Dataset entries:
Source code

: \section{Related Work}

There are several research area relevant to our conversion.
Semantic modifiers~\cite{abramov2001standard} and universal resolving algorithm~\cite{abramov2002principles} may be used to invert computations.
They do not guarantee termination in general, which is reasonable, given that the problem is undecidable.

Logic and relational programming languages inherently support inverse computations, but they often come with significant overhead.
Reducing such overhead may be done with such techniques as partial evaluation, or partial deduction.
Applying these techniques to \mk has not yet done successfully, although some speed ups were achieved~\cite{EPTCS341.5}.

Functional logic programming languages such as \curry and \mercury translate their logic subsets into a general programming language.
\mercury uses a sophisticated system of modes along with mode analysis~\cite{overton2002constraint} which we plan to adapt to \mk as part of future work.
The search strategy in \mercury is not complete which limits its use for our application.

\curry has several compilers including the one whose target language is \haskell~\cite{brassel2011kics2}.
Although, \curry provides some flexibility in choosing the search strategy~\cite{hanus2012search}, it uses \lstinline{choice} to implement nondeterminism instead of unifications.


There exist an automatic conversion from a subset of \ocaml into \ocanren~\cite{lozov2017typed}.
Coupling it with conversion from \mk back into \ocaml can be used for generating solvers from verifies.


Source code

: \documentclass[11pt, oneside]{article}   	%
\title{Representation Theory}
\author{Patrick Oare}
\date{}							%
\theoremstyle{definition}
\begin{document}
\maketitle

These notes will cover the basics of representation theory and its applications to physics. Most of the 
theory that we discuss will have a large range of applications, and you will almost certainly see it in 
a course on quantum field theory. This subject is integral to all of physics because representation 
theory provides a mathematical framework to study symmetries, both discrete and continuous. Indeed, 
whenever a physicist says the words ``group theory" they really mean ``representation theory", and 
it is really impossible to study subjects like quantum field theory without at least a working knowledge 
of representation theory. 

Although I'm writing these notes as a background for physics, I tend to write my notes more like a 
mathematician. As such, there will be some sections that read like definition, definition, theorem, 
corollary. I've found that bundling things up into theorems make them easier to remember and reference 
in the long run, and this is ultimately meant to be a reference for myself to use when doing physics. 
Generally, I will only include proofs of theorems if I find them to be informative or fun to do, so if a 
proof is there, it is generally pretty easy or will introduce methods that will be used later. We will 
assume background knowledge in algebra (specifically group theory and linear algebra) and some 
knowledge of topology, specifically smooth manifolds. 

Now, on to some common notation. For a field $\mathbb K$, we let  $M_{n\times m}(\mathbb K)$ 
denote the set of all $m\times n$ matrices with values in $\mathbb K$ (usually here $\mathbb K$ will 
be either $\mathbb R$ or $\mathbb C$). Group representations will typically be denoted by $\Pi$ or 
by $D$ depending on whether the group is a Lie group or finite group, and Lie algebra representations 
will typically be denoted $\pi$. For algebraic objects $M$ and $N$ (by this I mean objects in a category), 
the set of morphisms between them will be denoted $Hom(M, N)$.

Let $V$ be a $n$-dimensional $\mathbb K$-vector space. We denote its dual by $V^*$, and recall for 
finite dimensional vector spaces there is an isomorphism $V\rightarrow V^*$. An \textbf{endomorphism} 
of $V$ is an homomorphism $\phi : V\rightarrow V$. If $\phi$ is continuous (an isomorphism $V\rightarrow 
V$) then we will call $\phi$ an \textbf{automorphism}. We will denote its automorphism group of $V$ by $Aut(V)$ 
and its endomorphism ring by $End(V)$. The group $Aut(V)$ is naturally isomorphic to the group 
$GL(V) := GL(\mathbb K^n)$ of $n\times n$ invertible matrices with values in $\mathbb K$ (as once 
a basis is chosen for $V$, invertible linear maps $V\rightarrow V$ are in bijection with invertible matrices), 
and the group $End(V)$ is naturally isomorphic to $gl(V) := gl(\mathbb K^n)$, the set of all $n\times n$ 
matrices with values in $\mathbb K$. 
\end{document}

What is being asked
Only the lines from the one containing "of $V$ is an" through the last line of the records should appear, each written out exactly.

Answer to this problem
of $V$ is an homomorphism $\phi : V\rightarrow V$. If $\phi$ is continuous (an isomorphism $V\rightarrow 
V$) then we will call $\phi$ an \textbf{automorphism}. We will denote its automorphism group of $V$ by $Aut(V)$ 
and its endomorphism ring by $End(V)$. The group $Aut(V)$ is naturally isomorphic to the group 
$GL(V) := GL(\mathbb K^n)$ of $n\times n$ invertible matrices with values in $\mathbb K$ (as once 
a basis is chosen for $V$, invertible linear maps $V\rightarrow V$ are in bijection with invertible matrices), 
and the group $End(V)$ is naturally isomorphic to $gl(V) := gl(\mathbb K^n)$, the set of all $n\times n$ 
matrices with values in $\mathbb K$. 
\end{document}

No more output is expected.